St. Patrick’s Day always reminds me of New Year’s, especially when it falls on a weekend. All the amateur drinkers are out, in garb that would be considered racist on any other day, and drink themselves into oblivion, or as I call it, Saturday. Another close relative of St. Patrick’s Day is Cinco de Mayo. It’s not even an American holiday, but we never miss a chance to drink tequila and crappy Mexican beer. Why don’t we celebrate other nationalities the same way? If you were busy filling out your bracket this week, odds are you missed it.
Famous men in bracelets
What’s the latest trend in Hollywood? Getting arrested. This week, Russel Brand turned himself in to authorities after snatching and throwing a photographer’s iPhone. Never to be upstaged, George Clooney got himself arrested protesting outside the Sudanese Embassy in Washington, D.C. I’m just fine with Brand getting thrown in jail, but does anyone really think a jail cell can hold Clooney? No doubt this is part of a larger scheme, haven’t you seen the Ocean’s movies? You fools, he wants you to arrest him!

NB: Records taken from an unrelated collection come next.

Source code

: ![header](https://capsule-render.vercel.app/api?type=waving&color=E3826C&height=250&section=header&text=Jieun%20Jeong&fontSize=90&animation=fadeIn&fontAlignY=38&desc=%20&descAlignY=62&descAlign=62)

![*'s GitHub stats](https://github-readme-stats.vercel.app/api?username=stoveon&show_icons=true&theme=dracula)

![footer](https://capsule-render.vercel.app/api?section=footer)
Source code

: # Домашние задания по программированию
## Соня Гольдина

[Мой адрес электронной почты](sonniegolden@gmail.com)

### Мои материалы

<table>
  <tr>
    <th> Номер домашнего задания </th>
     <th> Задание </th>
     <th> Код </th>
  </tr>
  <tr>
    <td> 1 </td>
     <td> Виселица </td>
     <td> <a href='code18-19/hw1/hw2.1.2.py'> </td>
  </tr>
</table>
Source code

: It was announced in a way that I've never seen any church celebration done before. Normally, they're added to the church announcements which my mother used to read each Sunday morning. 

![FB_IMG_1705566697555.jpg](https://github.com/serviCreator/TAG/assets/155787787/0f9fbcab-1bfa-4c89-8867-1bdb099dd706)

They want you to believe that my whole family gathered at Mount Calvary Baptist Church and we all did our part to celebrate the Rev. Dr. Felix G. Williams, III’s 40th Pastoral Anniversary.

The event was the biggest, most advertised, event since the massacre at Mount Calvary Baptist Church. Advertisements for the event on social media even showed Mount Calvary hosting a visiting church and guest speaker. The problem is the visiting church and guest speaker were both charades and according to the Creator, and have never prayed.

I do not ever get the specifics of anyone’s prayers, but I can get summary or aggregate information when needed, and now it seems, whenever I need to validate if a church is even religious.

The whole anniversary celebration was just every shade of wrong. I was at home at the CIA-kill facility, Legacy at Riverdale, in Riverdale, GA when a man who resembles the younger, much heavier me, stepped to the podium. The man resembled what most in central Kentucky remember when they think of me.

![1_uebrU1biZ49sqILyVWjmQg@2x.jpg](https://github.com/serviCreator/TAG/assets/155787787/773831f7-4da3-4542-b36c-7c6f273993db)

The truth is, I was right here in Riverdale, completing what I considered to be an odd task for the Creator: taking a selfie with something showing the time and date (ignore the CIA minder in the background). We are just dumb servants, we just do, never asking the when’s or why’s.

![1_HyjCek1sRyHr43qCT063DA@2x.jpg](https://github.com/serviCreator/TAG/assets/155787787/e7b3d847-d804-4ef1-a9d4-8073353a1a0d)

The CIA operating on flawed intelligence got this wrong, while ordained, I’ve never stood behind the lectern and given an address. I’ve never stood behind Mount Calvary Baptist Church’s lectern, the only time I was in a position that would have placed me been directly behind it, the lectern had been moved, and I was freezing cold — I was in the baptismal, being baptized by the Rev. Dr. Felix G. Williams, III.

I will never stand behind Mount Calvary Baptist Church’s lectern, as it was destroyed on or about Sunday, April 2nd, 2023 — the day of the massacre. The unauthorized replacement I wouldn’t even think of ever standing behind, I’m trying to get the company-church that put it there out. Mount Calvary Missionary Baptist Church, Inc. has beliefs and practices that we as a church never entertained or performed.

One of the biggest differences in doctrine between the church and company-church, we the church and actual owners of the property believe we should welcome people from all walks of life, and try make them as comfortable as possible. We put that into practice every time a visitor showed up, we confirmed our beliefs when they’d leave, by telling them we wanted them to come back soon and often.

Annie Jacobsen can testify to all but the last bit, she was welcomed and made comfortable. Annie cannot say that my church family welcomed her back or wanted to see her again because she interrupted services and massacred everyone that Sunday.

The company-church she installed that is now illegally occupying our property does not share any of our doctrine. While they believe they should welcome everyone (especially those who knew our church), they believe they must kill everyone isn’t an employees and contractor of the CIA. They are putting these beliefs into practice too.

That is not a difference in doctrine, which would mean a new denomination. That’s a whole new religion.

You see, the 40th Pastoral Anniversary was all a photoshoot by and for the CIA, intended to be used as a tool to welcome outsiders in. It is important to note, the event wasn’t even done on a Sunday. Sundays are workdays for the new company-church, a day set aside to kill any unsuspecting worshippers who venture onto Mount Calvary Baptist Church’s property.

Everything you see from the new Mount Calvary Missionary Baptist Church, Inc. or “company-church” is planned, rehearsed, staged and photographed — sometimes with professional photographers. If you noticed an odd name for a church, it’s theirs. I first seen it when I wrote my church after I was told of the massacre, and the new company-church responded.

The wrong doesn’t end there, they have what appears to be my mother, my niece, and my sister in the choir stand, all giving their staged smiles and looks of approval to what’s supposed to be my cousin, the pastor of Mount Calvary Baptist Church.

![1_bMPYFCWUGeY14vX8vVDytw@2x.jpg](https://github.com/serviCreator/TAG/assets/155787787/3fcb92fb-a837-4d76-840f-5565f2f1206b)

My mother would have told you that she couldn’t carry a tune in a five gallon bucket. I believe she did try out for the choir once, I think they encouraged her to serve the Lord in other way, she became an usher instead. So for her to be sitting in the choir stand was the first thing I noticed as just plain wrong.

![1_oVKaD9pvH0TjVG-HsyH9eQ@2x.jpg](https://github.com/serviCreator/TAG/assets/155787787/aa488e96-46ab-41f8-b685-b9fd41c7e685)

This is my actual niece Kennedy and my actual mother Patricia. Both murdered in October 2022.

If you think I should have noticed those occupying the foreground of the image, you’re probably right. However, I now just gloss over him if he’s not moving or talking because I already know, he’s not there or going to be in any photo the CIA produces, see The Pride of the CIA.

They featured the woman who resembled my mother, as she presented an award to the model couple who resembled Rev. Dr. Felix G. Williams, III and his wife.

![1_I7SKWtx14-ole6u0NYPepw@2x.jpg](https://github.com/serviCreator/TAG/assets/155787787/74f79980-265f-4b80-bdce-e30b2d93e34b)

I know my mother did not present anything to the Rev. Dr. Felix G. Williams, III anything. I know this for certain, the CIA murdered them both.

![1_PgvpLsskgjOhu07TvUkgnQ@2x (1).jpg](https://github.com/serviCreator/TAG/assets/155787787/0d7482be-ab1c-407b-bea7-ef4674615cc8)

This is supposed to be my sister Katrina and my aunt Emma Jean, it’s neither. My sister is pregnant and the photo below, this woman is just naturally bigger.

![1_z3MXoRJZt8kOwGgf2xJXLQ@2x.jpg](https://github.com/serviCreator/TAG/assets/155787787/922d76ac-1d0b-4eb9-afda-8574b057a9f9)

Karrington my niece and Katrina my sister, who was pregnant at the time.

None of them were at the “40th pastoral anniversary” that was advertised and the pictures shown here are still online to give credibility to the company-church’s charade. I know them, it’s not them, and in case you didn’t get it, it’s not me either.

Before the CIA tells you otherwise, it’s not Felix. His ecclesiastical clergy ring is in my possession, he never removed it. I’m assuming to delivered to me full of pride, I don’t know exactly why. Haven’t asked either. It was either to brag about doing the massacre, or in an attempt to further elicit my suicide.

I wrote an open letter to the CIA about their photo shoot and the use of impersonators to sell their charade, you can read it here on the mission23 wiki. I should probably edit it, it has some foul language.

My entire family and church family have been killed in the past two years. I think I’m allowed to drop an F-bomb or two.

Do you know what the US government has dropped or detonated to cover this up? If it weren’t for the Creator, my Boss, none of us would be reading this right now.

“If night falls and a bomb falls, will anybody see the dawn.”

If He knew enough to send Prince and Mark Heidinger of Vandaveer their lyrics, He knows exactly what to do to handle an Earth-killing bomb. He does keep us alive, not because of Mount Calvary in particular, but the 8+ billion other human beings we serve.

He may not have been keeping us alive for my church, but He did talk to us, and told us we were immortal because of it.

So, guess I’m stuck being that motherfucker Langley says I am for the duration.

But that’s what the Internet is for
Rick Santorum, defender of the faith and Republican presidential candidate, pledged this week to crack down on the distribution of hardcore pornography if he is elected president. Santorum said that pornography helps spread misogyny. He then talked about how mothers should be encouraged not to join the workforce and women should have a less-significant role in the military, while expressing his opposition to abortion and access to birth control.
Urban jungle
Scientists have discovered a new frog species living on Staten Island in New York. Previously, it had been believed that the amphibians were members of the leopard frog family, but a closer look made the experts reconsider their conclusion, and they now believe it’s a new species altogether living in the polluted New York waters. The first clue was that the frogs have three eyes and smoke Marlboro reds.